Task description =
Retype, without any change, the line that contains "s'affichera.\\" and every line that follows it to the end of the entries, and nothing else.

Dataset records =
Start of Block

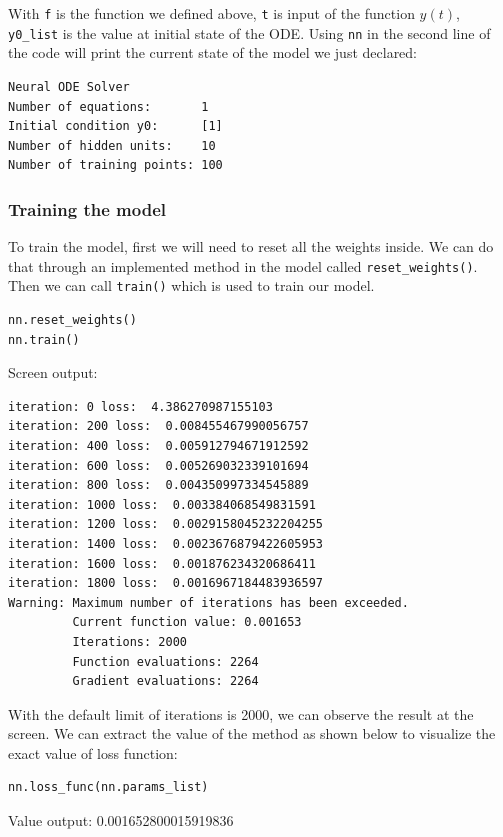 \documentclass[a4paper]{article}
\numberwithin{equation}{section}
\begin{document}
With \texttt{f} is the function we defined above, \texttt{t} is input of the function \( y(t) \), \texttt{y0\_list} is the value at initial state of the ODE. Using \texttt{nn} in the second line of the code will print the current state of the model we just declared:
\begin{mdframed}[leftline=false,rightline=false,backgroundcolor=Turquoise!10,nobreak=true]
  \begin{verbatim}
Neural ODE Solver
Number of equations:       1
Initial condition y0:      [1]
Number of hidden units:    10
Number of training points: 100
    \end{verbatim}
\end{mdframed}

\subsubsection{Training the model}
To train the model, first we will need to reset all the weights inside. We can do that through an implemented method in the model called \texttt{reset\_weights()}. Then we can call \texttt{train()} which is used to train our model.
\begin{mdframed}[leftline=false,rightline=false,backgroundcolor=magenta!10,nobreak=true]
  \begin{verbatim}
nn.reset_weights()
nn.train()
    \end{verbatim}
\end{mdframed}
Screen output:
\begin{mdframed}[leftline=false,rightline=false,backgroundcolor=Turquoise!10,nobreak=true]
  \begin{verbatim}
iteration: 0 loss:  4.386270987155103
iteration: 200 loss:  0.008455467990056757
iteration: 400 loss:  0.005912794671912592
iteration: 600 loss:  0.005269032339101694
iteration: 800 loss:  0.004350997334545889
iteration: 1000 loss:  0.003384068549831591
iteration: 1200 loss:  0.0029158045232204255
iteration: 1400 loss:  0.0023676879422605953
iteration: 1600 loss:  0.001876234320686411
iteration: 1800 loss:  0.0016967184483936597
Warning: Maximum number of iterations has been exceeded.
         Current function value: 0.001653
         Iterations: 2000
         Function evaluations: 2264
         Gradient evaluations: 2264
    \end{verbatim}
\end{mdframed}
With the default limit of iterations is 2000, we can observe the result at the screen. We can extract the value of the method as shown below to visualize the exact value of loss function:
\begin{mdframed}[leftline=false,rightline=false,backgroundcolor=magenta!10,nobreak=true]
  \begin{verbatim}
nn.loss_func(nn.params_list)
    \end{verbatim}
\end{mdframed}
Value output: 0.001652800015919836
\end{document}
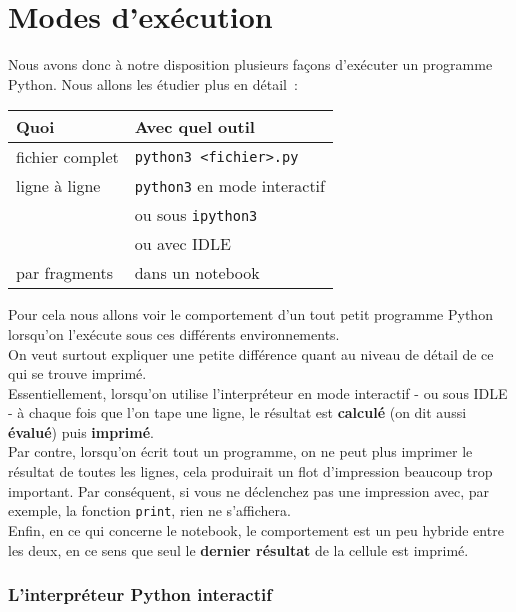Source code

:     \hypertarget{modes-dexuxe9cution}{%
\section{Modes d'exécution}\label{modes-dexuxe9cution}}

    Nous avons donc à notre disposition plusieurs façons d'exécuter un
programme Python. Nous allons les étudier plus en détail~:

    \begin{longtable}[]{@{}ll@{}}
\toprule
Quoi & Avec quel outil\tabularnewline
\midrule
\endhead
fichier complet &
\texttt{python3\ \textless{}fichier\textgreater{}.py}\tabularnewline
ligne à ligne & \texttt{python3} en mode interactif\tabularnewline
~ & ou sous \texttt{ipython3}\tabularnewline
~ & ou avec IDLE\tabularnewline
par fragments & dans un notebook\tabularnewline
\bottomrule
\end{longtable}

    Pour cela nous allons voir le comportement d'un tout petit programme
Python lorsqu'on l'exécute sous ces différents environnements.\\

On veut surtout expliquer une petite différence quant au niveau de
détail de ce qui se trouve imprimé.\\

    Essentiellement, lorsqu'on utilise l'interpréteur en mode interactif -
ou sous IDLE - à chaque fois que l'on tape une ligne, le résultat est
\textbf{calculé} (on dit aussi \textbf{évalué}) puis \textbf{imprimé}.\\

Par contre, lorsqu'on écrit tout un programme, on ne peut plus imprimer
le résultat de toutes les lignes, cela produirait un flot d'impression
beaucoup trop important. Par conséquent, si vous ne déclenchez pas une
impression avec, par exemple, la fonction \texttt{print}, rien ne
s'affichera.\\

Enfin, en ce qui concerne le notebook, le comportement est un peu
hybride entre les deux, en ce sens que seul le \textbf{dernier résultat}
de la cellule est imprimé.

    \hypertarget{linterpruxe9teur-python-interactif}{%
\subsubsection{L'interpréteur Python
interactif}\label{linterpruxe9teur-python-interactif}}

End of Block

Task solution =
s'affichera.\\

Enfin, en ce qui concerne le notebook, le comportement est un peu
hybride entre les deux, en ce sens que seul le \textbf{dernier résultat}
de la cellule est imprimé.

    \hypertarget{linterpruxe9teur-python-interactif}{%
\subsubsection{L'interpréteur Python
interactif}\label{linterpruxe9teur-python-interactif}}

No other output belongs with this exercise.